If recognition represents closure, 10 of these patients have finally found it. Next month their stories will be published in a book—"The Lives They Left Behind: Suitcases From a State Hospital Attic" by researcher Darby Penney and psychiatrist Peter Stastny of the Albert Einstein College of Medicine, the writers who pieced together the patients' stories. It was a painstaking task, matching faded names on luggage tags with medical charts and patient records. But the result is a fascinating, though somewhat academic, glimpse into a closed world, where "incurables" were sent as a last resort, with no expectation that they would ever return to society.
The haunting thing about the suitcase owners is that it's so easy to identify with them. Perhaps they had a predisposition to mental illness. But many were hardworking men and women who seemed to be coping until they suffered setbacks—job losses, physical abuse, diseases, deaths in the family—that apparently triggered a downward spiral. One, Ethel S., had just divorced her alcoholic, abusive husband in 1930 when her landlady reported her to the authorities. Ethel, who had also lost two infant children, packed an embroidered christening gown and hand-knitted baby cap in her luggage. Dmytre Z., an immigrant from Ukraine, had survived a Nazi labor camp, only to crumble after his wife bled to death during a miscarriage. A craftsman, he had presented a scale model of the wooden church in his hometown to President Harry Truman as a gift of gratitude in 1950. His luggage included patterns for making toy animals, cr?che figures and a doll's carriage. Granted, the patients displayed some odd behavior. Gravedigger Lawrence M. was "praying, claiming to hear the voice of God and seeing the angels," as one medical report put it—and Dmytre tried to propose to Margaret Truman, the president's daughter, after his wife's death. But if they were alive today, it's hard to imagine that the three of them would have been locked up for 43, 24 and 50 years, respectively.

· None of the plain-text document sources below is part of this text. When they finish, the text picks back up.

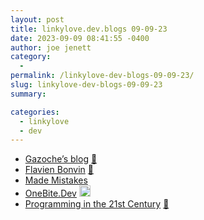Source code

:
 ```yaml
---
layout: post
title: linkylove.dev.blogs 09-09-23
date: 2023-09-09 08:41:55 -0400
author: joe jenett
category:
  - 
permalink: /linkylove-dev-blogs-09-09-23/
slug: linkylove-dev-blogs-09-09-23
summary: 

categories:
  - linkylove
  - dev
---
```

<ul class="linkylove">
	<li><a title="Robin Lange" href="https://gazoche.xyz/">Gazoche’s blog</a> <a href="https://pinboard.in/u:maxbarraclough">📌</a></li>
	<li><a title="Flavien Bonvin" href="https://www.flavienbonvin.com/">Flavien Bonvin</a> <a href="https://pinboard.in/u:peterkaminski">📌</a></li>
	<li><a title="Michael Rose" href="https://mademistakes.com/">Made Mistakes</a></li>
	<li><a title="Hilman" href="https://onebite.dev/">OneBite.Dev</a> <a class="normaltext" title="source" href="https://personalsit.es/"><img src="https://iwebthings.joejenett.com/images/left-arrow.png" alt="" width="18"></a></li>
	<li><a title="James Hague" href="https://prog21.dadgum.com/">Programming in the 21st Century</a> <a href="https://pinboard.in/u:dusko">📌</a></li>
</ul>

<a style="display:none;" href="https://brid.gy/publish/mastodon"><small>(cross-posted to mastodon)</small></a>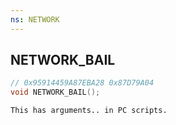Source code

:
 ```yaml
---
ns: NETWORK
---
```

## NETWORK_BAIL

```c
// 0x95914459A87EBA28 0x87D79A04
void NETWORK_BAIL();
```

```
This has arguments.. in PC scripts.  
```

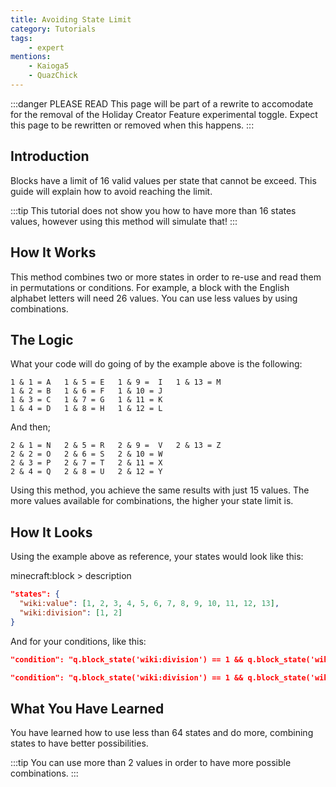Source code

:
 ```yaml
---
title: Avoiding State Limit
category: Tutorials
tags:
    - expert
mentions:
    - Kaioga5
    - QuazChick
---
```


:::danger PLEASE READ
This page will be part of a rewrite to accomodate for the removal of the Holiday Creator Feature experimental toggle. Expect this page to be rewritten or removed when this happens.
:::
## Introduction

Blocks have a limit of 16 valid values per state that cannot be exceed. This guide will explain how to avoid reaching the limit.

:::tip
This tutorial does not show you how to have more than 16 states values, however using this method will simulate that!
:::

## How It Works

This method combines two or more states in order to re-use and read them in permutations or conditions. For example, a block with the English alphabet letters will need 26 values. You can use less values by using combinations.

## The Logic

What your code will do going of by the example above is the following:
```
1 & 1 = A   1 & 5 = E   1 & 9 =  I   1 & 13 = M
1 & 2 = B   1 & 6 = F   1 & 10 = J
1 & 3 = C   1 & 7 = G   1 & 11 = K
1 & 4 = D   1 & 8 = H   1 & 12 = L
```
And then;
```
2 & 1 = N   2 & 5 = R   2 & 9 =  V   2 & 13 = Z
2 & 2 = O   2 & 6 = S   2 & 10 = W
2 & 3 = P   2 & 7 = T   2 & 11 = X
2 & 4 = Q   2 & 8 = U   2 & 12 = Y
```

Using this method, you achieve the same results with just 15 values. The more values available for combinations, the higher your state limit is.

## How It Looks

Using the example above as reference, your states would look like this:

<CodeHeader>minecraft:block > description</CodeHeader>

```json
"states": {
  "wiki:value": [1, 2, 3, 4, 5, 6, 7, 8, 9, 10, 11, 12, 13],
  "wiki:division": [1, 2]
}
```

And for your conditions, like this:

```json
"condition": "q.block_state('wiki:division') == 1 && q.block_state('wiki:value') == 1"
```
```json
"condition": "q.block_state('wiki:division') == 1 && q.block_state('wiki:value') == 2"
```

## What You Have Learned

You have learned how to use less than 64 states and do more, combining states to have better possibilities.

:::tip
You can use more than 2 values in order to have more possible combinations.
:::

The irony is that Willard represented progress. On its opening day in 1869, four patients arrived, one of them in a box resembling a large chicken crate—an indication of just how poorly people with mental problems were treated then. Another had reportedly been chained to the walls of a poorhouse in Hudson, N.Y., for 10 years. Willard offered them life in a rural, if institutional, setting. Spread across 600 acres in New York's Finger Lakes region, it included a farm, a dairy, a bakery, a blacksmith shop and workshops for making shoes, clothing, soap and brooms. For a place filled with "lunatics," it was curiously dependent on the unpaid labor of patients. Only the violent and debilitated were permanently confined to locked wards. Still, many people received misguided therapies. Dmytre was given 20 electroshock treatments, though they failed to help.

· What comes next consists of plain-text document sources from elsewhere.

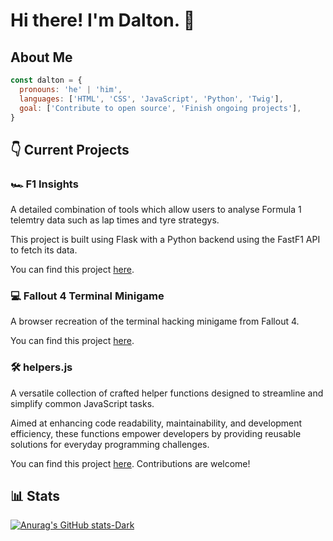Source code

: # Hi there! I'm Dalton. 👋 

## About Me

```javascript
const dalton = {
  pronouns: 'he' | 'him',
  languages: ['HTML', 'CSS', 'JavaScript', 'Python', 'Twig'],
  goal: ['Contribute to open source', 'Finish ongoing projects'],
}
```

## 👇 Current Projects

### 🏎️ F1 Insights

A detailed combination of tools which allow users to analyse Formula 1 telemtry data such as lap times and tyre strategys. 

This project is built using Flask with a Python backend using the FastF1 API to fetch its data. 

You can find this project <a href="https://github.com/dalton-f/f1-insights">here</a>.

### 💻 Fallout 4 Terminal Minigame

A browser recreation of the terminal hacking minigame from Fallout 4.

You can find this project <a href="https://github.com/dalton-f/fo4-terminal-minigame">here</a>.

### 🛠️ helpers.js

A versatile collection of crafted helper functions designed to streamline and simplify common JavaScript tasks. 

Aimed at enhancing code readability, maintainability, and development efficiency, these functions empower developers by providing reusable solutions for everyday programming challenges.

You can find this project <a href="https://github.com/dalton-f/helpers.js">here</a>. Contributions are welcome!

## 📊 Stats

[![Anurag's GitHub stats-Dark](https://github-readme-stats.vercel.app/api/top-langs/?username=dalton-f&layout=compact&show_icons=true&theme=dark#gh-dark-mode-only)](https://github.com/anuraghazra/github-readme-stats#gh-dark-mode-only)

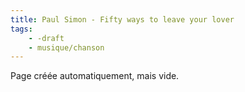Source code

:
 ```yaml
---
title: Paul Simon - Fifty ways to leave your lover
tags:
    - -draft
    - musique/chanson
---
```


Page créée automatiquement, mais vide.
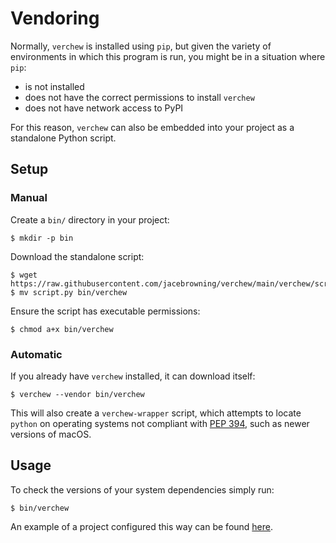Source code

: # Vendoring

Normally, `verchew` is installed using `pip`, but given the variety of environments in which this program is run, you might be in a situation where `pip`:

- is not installed
- does not have the correct permissions to install `verchew`
- does not have network access to PyPI

For this reason, `verchew` can also be embedded into your project as a standalone Python script.

## Setup

### Manual

Create a `bin/` directory in your project:

```
$ mkdir -p bin
```

Download the standalone script:

```
$ wget https://raw.githubusercontent.com/jacebrowning/verchew/main/verchew/script.py
$ mv script.py bin/verchew
```

Ensure the script has executable permissions:

```
$ chmod a+x bin/verchew
```

### Automatic

If you already have `verchew` installed, it can download itself:

```
$ verchew --vendor bin/verchew
```

This will also create a `verchew-wrapper` script, which attempts to locate `python` on operating systems not compliant with [PEP 394](https://peps.python.org/pep-0394/), such as newer versions of macOS.

## Usage

To check the versions of your system dependencies simply run:

```
$ bin/verchew
```

An example of a project configured this way can be found [here](https://github.com/jacebrowning/template-python-demo).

Like many former asylums, Willard has changed with the times. Today it houses drug-abusing parolees, while psychiatric patients have moved out. But the authors argue that many mental patients have traded one set of problems for another. Though people can often recover with the right support, getting that support remains a huge issue. Many have been released from hospitals, only to end up in nursing homes, jails or on the streets. As Penney sees it, significant improvements will come only when patients with mental problems are viewed not as dangerous misfits but as real people, with lives, careers, dreams—and suitcases.